Several small Cherokee bands escaped detection and were not forcibly removed from their homes. One small band, led by Chicken Trotter or Devireaux Jarrett Bell, attempted to regain some of their lands in 1840 [The 1840 Census of the Republic of Texas, 1966 Pemberton Press, Austin, Texas, Edited by Gifford White, Nacogdoches County ] . While his petition was pending in the Republic legislature, Bell and several other Cherokees were involved in an altercated with three white men near Nacogdoches. The resulting scuffle led to the deaths of the three whites. Knowing the state of Indian/white relations, Bell led his group to Mexico.

Angry at the death of the three white men, a vigilante group formed in Nacogdoches. Unable to catch up to Bell and his group, the vigilantes decided to extract vengenance from the nearby Yowani village where some eleven Choctaw men, women, and children were murdered [Handbook of Texas Online, Indians, Texas and Mexican Republics, by George Klos, http://www.tshaonline.org/handbook/online/articles/II/bzi4.html] . After the attack, the Yowani Choctaws abandoned their village. Some returned to Mississippi and others moved to Indian Territory to join the Choctaw Nation [Some East Texas Native Families: Texas Cherokees and Associate Bands Genealogy Project: Rootsweb Global Search: Familyties http://wc.rootsweb.ancestry.com/cgi-bin/igm.cgi?db=familyties] , A third group joined the Caddo at the Brazos Reservation [Caddo, Twenty Years Without A Home, Texas Beyond History, http://www.texasbeyondhistory.net/tejas/voices/without.html] further west and eventually accompanied the Caddo to a reservation in what is now Oklahoma. A fourth group, led by Woody Jones, chose to remain in East Texas, moving further into the Piney woods to avoid detection.

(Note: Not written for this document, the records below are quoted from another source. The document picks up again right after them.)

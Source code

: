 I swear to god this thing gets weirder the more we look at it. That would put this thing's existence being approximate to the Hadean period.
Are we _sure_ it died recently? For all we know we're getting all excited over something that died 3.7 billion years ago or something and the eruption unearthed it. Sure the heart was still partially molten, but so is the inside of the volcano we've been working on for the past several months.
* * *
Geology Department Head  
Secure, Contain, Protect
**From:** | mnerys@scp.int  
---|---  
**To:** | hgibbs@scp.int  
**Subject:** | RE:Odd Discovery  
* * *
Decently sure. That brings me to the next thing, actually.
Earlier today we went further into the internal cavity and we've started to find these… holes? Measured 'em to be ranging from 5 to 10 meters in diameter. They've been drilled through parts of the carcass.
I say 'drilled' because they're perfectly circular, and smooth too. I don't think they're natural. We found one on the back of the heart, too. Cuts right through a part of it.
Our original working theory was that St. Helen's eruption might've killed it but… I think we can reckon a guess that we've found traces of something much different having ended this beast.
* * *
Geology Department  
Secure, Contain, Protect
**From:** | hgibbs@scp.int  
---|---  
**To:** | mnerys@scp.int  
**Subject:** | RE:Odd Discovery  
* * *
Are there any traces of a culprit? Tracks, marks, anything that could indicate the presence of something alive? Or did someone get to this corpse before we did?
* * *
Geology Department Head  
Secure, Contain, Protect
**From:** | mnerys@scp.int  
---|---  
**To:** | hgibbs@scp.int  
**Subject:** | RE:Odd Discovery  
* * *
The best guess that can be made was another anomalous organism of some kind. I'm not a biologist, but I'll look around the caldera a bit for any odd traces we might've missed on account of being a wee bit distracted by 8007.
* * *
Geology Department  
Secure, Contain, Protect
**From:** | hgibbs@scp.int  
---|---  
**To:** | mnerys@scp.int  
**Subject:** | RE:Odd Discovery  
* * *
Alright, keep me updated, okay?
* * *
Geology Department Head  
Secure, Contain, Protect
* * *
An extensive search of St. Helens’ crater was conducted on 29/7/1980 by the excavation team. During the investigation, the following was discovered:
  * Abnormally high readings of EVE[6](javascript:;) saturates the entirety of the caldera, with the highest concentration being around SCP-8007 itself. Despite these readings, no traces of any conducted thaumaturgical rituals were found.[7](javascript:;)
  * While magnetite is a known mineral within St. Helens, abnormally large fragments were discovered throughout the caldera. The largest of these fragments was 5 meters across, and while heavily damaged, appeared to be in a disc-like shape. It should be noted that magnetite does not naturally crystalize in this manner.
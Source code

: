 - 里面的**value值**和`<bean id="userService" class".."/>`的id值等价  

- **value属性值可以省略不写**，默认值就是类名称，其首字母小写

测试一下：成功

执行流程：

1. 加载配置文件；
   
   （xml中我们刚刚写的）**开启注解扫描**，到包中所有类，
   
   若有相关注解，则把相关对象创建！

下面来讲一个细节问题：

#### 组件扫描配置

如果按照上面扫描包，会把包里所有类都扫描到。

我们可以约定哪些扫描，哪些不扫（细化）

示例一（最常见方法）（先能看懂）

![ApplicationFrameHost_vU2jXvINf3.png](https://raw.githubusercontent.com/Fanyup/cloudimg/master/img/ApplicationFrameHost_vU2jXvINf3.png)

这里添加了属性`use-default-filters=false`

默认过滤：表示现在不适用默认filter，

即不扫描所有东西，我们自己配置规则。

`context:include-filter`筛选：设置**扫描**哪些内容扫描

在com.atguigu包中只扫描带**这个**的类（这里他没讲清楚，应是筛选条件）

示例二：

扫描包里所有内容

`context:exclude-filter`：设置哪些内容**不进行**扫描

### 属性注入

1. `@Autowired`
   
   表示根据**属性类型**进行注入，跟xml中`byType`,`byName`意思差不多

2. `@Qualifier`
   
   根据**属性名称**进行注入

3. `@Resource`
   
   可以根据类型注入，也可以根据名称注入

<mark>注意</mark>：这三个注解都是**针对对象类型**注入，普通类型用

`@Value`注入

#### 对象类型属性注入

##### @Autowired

Throughout Lamar's term as president, fighting persisted between the Republic of Texas and various groups of Indians, including those under Chicken Trotter/Bell, who launched a guerilla campaign against Texans. When Lamar's term expired, Sam Houston was elected to a second term as preisdent. Houston again began treaty negotiations with the tribes, culminating in the Treaty of Birds Fort, which was concluded on September 29, 1843. This treaty ended most hostilities in Texas with the immigrant tribes. Although the Yowani were not a direct party to it, they had several ties to those in attendance. Many of the displaced tribes, including some Yowani Choctaws, formed a new community, Mount Tabor Indian Community. Many Yowanis continued to live under the authority of Woody Jones in Houston County near the border with Trinity County.

Mount Tabor Community

The Mount Tabor Community continued to grow after Texas joined the United States in 1845. President James K. Polk granted permission to the Ridge Party of Cherokees to relocate there from Indian Territory. More Yowani Choctaws, led by Atahobia's grandson Archibald Thompson, also relocated to the Mount Tabor Community by 1850.

The Civil War

When the American Civil War erupted, almost all of the people living at Mount Tabor supported the Confederacy. Many enlisted in the Confederate Army as part of the Cherokee Mounted Rifles under Stand Watie. During the way, two other Cherokee communities formed in Texas. These were mainly for the protection of Confederate soldiers families. Besides Rusk County, there was a small community near present day Waco and later as an offshoot to the Rusk County group, another formed in Wood County near Quitman. Of the Waco group, there is no information that indicates this was anything but a Cherokee community. However, the Wood County group consisted of both Cherokees and Choctaws.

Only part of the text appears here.